* AIM OF THE EXERCISE: Lines from the beginning of the data below through the one containing "###### ~~The Linux Mail System~~" are to be printed exactly as they appear.

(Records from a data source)
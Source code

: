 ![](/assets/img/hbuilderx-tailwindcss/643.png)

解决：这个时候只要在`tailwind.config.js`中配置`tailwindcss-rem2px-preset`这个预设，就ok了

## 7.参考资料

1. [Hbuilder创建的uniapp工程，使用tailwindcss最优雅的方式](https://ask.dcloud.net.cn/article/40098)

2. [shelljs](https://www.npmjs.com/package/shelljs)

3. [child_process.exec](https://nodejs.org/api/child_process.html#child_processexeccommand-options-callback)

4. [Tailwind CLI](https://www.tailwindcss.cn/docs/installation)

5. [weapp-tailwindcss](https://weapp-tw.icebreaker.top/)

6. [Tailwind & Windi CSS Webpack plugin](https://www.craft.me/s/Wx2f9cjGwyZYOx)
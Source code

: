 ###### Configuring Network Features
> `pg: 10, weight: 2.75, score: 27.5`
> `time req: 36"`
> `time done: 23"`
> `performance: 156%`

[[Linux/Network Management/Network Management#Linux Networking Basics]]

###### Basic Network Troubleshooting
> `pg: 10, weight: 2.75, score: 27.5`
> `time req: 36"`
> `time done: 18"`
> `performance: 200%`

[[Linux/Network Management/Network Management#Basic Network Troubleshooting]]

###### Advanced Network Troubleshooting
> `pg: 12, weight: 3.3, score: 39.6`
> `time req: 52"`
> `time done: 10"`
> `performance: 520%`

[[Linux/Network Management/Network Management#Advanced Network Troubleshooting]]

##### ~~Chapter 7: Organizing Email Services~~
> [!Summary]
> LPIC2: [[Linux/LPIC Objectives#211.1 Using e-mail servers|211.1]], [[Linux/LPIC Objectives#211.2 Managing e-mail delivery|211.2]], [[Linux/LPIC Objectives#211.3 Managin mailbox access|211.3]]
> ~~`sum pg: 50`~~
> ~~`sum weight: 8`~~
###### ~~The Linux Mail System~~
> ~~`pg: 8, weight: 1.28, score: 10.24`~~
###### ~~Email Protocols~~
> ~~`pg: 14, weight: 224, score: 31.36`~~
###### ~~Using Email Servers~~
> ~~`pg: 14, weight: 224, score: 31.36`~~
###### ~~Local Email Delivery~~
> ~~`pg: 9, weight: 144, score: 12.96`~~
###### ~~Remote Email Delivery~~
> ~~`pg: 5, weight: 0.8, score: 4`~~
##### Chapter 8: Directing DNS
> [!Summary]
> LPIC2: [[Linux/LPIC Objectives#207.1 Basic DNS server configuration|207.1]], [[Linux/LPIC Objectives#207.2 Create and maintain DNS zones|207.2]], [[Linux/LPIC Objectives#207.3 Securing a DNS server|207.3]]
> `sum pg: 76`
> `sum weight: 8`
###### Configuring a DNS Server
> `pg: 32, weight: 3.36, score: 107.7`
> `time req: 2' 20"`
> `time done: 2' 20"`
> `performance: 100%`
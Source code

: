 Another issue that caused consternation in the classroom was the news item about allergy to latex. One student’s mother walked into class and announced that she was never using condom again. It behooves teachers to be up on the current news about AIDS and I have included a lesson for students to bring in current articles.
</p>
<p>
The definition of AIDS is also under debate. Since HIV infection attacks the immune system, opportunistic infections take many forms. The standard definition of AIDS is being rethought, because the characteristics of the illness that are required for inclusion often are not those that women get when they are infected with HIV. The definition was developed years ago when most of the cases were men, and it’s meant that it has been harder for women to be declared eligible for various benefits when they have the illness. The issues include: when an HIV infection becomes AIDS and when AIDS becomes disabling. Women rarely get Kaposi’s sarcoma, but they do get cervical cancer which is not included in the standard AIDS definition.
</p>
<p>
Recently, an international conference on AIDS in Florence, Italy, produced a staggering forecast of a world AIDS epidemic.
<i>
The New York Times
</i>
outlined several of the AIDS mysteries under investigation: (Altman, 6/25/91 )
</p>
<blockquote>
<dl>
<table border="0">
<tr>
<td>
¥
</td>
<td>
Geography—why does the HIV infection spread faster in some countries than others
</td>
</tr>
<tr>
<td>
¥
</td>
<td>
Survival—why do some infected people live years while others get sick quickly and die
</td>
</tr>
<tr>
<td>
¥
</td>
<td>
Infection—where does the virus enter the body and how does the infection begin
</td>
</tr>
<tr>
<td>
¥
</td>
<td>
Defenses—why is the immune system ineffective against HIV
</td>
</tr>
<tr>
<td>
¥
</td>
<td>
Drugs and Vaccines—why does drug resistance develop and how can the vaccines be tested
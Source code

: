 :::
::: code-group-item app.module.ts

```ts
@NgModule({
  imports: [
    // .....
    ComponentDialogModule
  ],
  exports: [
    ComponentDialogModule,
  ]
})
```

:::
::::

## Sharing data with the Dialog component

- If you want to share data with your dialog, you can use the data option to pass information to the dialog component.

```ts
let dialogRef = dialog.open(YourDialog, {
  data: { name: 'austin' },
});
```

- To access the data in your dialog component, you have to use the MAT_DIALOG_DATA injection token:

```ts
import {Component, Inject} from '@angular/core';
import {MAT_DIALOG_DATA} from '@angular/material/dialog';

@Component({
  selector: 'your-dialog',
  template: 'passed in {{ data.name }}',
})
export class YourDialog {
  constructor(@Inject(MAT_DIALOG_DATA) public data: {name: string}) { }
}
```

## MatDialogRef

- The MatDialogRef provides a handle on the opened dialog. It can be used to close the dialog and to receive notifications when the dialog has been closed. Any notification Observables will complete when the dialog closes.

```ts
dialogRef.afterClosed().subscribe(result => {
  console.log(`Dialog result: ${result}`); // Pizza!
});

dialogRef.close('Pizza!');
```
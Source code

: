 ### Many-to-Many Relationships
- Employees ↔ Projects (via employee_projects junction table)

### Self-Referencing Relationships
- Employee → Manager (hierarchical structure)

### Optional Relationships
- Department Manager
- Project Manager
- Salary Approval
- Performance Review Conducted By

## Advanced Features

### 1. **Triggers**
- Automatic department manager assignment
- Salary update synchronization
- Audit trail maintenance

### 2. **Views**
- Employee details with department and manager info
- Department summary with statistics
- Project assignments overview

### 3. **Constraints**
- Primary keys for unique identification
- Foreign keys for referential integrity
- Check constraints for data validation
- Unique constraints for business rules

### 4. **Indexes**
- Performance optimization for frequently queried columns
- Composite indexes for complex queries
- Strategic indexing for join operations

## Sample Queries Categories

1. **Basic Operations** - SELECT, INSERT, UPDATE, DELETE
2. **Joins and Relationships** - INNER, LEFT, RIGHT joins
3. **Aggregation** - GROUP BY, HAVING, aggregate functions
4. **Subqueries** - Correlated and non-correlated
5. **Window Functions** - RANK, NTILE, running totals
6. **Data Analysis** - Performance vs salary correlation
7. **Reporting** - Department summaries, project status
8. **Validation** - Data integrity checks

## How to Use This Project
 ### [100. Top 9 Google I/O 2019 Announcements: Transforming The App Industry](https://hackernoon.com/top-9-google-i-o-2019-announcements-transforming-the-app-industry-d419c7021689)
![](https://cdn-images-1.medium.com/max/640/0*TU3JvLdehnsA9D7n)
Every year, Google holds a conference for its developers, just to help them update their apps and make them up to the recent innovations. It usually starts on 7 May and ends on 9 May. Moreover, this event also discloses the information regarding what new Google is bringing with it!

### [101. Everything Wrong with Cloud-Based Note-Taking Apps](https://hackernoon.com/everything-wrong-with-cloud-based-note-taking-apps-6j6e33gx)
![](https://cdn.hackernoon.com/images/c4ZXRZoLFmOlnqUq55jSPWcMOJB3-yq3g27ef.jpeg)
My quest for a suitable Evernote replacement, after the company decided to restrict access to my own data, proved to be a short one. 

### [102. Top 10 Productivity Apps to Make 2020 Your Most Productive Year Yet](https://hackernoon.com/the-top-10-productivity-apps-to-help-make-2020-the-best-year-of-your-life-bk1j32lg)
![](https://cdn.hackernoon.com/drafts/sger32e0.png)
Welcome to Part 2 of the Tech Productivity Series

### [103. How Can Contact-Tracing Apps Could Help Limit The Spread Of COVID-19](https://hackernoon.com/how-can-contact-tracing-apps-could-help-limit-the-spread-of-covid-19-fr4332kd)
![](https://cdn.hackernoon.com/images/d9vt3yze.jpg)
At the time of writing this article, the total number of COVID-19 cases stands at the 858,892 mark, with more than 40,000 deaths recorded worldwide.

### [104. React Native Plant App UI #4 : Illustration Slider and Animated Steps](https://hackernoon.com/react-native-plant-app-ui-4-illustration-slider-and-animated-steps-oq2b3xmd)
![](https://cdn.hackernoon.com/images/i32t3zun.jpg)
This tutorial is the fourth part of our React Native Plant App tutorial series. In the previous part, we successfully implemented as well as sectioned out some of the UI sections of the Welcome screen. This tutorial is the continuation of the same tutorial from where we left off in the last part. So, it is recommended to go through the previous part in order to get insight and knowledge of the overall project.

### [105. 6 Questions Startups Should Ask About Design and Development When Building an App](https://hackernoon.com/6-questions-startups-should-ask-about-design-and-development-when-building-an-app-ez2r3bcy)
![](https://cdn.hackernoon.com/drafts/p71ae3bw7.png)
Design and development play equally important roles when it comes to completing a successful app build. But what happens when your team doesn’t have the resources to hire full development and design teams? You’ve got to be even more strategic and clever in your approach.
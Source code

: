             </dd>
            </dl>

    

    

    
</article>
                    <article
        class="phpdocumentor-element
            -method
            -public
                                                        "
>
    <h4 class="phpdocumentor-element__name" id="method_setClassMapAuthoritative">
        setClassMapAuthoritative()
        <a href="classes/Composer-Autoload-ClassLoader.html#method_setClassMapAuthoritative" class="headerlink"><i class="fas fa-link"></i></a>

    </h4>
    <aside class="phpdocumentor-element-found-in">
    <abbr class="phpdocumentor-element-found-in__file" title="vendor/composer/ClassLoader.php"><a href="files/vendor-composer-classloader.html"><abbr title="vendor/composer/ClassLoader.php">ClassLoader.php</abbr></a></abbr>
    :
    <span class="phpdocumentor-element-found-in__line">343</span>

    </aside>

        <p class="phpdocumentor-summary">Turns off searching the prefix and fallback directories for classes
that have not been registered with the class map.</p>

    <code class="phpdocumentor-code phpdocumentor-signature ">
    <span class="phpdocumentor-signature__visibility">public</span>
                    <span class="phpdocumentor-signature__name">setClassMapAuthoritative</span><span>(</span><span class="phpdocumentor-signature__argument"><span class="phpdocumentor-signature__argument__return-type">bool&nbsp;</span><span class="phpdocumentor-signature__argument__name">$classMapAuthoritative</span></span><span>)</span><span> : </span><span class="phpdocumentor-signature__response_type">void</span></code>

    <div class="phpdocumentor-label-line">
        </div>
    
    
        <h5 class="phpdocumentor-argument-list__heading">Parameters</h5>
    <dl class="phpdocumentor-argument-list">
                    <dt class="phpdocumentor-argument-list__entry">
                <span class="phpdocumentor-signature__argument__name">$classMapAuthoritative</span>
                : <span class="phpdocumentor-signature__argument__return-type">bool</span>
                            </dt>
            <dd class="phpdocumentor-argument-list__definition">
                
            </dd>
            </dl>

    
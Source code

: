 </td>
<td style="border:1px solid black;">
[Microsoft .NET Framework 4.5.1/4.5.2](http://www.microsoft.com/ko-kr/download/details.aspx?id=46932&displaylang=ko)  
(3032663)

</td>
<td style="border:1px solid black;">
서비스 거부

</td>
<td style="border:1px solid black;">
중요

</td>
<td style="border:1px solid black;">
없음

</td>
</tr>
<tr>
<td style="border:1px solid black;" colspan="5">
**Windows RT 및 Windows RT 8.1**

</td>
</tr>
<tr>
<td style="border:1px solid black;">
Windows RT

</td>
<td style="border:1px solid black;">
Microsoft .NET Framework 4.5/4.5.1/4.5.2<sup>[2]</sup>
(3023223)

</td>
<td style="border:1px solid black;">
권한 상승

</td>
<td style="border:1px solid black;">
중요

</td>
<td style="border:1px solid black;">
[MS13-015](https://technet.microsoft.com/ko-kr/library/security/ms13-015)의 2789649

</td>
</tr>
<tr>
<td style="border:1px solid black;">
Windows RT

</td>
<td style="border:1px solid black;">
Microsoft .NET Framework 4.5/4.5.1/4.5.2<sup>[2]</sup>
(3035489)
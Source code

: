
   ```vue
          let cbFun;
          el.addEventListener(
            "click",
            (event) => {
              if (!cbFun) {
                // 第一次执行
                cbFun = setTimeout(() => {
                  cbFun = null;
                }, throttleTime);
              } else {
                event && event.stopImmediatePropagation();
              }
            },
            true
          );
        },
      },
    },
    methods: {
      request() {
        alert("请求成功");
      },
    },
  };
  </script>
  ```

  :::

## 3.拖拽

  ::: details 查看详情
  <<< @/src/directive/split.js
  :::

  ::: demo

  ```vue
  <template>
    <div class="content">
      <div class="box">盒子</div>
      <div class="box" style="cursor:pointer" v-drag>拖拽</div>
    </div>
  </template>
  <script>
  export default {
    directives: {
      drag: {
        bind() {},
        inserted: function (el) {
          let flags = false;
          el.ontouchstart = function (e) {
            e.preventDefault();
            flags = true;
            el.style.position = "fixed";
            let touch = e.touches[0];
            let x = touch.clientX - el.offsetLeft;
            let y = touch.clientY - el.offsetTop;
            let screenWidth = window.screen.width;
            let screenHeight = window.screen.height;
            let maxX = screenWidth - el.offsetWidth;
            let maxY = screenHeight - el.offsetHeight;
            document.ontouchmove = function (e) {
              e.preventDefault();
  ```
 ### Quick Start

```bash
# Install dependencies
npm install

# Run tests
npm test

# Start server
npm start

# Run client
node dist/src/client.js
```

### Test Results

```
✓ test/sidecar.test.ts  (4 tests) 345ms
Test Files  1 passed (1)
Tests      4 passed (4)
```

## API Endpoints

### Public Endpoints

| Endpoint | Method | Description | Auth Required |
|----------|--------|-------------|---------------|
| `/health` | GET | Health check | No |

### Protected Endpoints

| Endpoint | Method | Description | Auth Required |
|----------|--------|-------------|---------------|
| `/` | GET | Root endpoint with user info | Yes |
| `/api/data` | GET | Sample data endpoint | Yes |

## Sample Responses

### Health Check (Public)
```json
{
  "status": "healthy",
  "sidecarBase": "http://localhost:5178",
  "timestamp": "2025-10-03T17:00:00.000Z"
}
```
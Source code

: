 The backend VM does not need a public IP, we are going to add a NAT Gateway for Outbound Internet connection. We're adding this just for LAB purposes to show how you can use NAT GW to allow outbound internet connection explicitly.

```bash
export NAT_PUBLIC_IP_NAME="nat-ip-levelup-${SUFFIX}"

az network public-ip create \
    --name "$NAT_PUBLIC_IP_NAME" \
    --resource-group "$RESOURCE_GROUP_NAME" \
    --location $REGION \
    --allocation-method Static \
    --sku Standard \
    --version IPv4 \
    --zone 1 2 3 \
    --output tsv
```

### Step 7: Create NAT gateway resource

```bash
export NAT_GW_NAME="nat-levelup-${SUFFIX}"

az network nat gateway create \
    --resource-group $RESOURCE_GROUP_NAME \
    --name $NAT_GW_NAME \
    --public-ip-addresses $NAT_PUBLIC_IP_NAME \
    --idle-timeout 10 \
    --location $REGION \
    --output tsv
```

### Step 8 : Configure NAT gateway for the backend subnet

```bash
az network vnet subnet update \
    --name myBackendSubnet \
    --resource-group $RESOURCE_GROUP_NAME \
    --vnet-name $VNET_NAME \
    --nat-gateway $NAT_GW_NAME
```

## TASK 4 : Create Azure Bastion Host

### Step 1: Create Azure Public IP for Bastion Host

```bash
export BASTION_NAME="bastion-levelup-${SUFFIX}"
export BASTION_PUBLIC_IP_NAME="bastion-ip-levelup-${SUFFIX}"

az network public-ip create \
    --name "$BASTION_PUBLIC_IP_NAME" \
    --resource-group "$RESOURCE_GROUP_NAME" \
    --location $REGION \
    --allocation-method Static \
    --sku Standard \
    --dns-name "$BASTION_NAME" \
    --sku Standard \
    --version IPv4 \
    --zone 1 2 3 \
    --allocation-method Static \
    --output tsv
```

* SOLVED EXERCISE:
Source code

: ![](/assets/img/hbuilderx-tailwindcss/643.png)

解决：这个时候只要在`tailwind.config.js`中配置`tailwindcss-rem2px-preset`这个预设，就ok了

## 7.参考资料

1. [Hbuilder创建的uniapp工程，使用tailwindcss最优雅的方式](https://ask.dcloud.net.cn/article/40098)

2. [shelljs](https://www.npmjs.com/package/shelljs)

3. [child_process.exec](https://nodejs.org/api/child_process.html#child_processexeccommand-options-callback)

4. [Tailwind CLI](https://www.tailwindcss.cn/docs/installation)

5. [weapp-tailwindcss](https://weapp-tw.icebreaker.top/)

6. [Tailwind & Windi CSS Webpack plugin](https://www.craft.me/s/Wx2f9cjGwyZYOx)
Source code

: ###### Configuring Network Features
> `pg: 10, weight: 2.75, score: 27.5`
> `time req: 36"`
> `time done: 23"`
> `performance: 156%`

[[Linux/Network Management/Network Management#Linux Networking Basics]]

###### Basic Network Troubleshooting
> `pg: 10, weight: 2.75, score: 27.5`
> `time req: 36"`
> `time done: 18"`
> `performance: 200%`

[[Linux/Network Management/Network Management#Basic Network Troubleshooting]]

###### Advanced Network Troubleshooting
> `pg: 12, weight: 3.3, score: 39.6`
> `time req: 52"`
> `time done: 10"`
> `performance: 520%`

[[Linux/Network Management/Network Management#Advanced Network Troubleshooting]]

##### ~~Chapter 7: Organizing Email Services~~
> [!Summary]
> LPIC2: [[Linux/LPIC Objectives#211.1 Using e-mail servers|211.1]], [[Linux/LPIC Objectives#211.2 Managing e-mail delivery|211.2]], [[Linux/LPIC Objectives#211.3 Managin mailbox access|211.3]]
> ~~`sum pg: 50`~~
> ~~`sum weight: 8`~~
###### ~~The Linux Mail System~~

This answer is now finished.